Which of the following best describes a monetary policy tool?
a) interest rates
c) household savings
d) government spending
In the parlance of economics, there are two types of policies that are used to control the money supply and inflation rate in a given economy, namely, monetary policy and fiscal policy. The monetary policy is controlled by the central bank, while the fiscal policy is controlled by the government.
Monetary policy is a policy that a central bank of a country uses to affect the economy is some way by controlling the money flow. This is often contrasted with the fiscal policy of a country.
Whenever the money supply is increased in a country, inflation also rises because the competition among people increases to avail goods and services.
And to control this inflation, the government uses a powerful tool called the Monetary Policy Tool.
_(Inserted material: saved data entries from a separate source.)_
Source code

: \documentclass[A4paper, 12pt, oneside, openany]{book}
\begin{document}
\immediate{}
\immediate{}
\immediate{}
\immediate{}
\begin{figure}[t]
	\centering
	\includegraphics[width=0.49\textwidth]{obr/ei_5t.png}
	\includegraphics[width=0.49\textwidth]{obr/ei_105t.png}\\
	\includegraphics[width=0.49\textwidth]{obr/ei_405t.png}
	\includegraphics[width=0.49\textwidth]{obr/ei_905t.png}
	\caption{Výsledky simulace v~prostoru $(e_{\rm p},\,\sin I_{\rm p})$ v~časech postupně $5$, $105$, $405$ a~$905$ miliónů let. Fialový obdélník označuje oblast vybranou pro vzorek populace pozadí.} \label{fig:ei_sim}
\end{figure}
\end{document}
In the United States, it is referred to as a tool, but in some other economies, it is referred to as Money Market Instruments.
What is a monetary policy tool?
These tools are nothing but the list of actions which a central bank of a country takes to manipulate the money supply.
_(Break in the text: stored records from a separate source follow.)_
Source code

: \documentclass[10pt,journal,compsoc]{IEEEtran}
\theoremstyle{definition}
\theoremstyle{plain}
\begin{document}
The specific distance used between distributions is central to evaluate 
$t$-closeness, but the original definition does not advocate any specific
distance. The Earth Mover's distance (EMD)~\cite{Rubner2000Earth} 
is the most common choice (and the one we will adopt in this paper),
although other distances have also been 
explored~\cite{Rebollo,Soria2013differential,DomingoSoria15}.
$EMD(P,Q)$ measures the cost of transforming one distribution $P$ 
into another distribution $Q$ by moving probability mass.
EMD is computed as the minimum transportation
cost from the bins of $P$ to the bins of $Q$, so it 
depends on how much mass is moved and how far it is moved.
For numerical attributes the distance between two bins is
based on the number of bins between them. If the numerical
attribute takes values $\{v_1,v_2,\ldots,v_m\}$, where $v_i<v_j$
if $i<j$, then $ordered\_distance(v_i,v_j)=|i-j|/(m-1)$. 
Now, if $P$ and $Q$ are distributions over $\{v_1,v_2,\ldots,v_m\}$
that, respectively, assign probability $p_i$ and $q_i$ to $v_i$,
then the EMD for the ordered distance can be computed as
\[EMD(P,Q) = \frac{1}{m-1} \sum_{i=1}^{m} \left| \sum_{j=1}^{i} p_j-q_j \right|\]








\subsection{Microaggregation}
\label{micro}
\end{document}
What is the purpose of monetary policy?
Monetary policy tools are significant because by changing these tools, the government indirectly expands or contracts aggregate demand. This tool also allows the central bank to target a particular inflation rate, unemployment rate, or economic growth rate.
Functions of MPT
One of the major functions of the central bank is to control liquidity and inflation in the economy.
Cash Reserve Ratio: CRR is a certain percentage of the total bank deposits that have to be kept in the current account with RBI. This is the money that commercial banks keep with the RBI.
The positive impact of increased CRR is that it helps to quickly fix inflation. By raising CRR, commercial banks deposited more money with the RBI.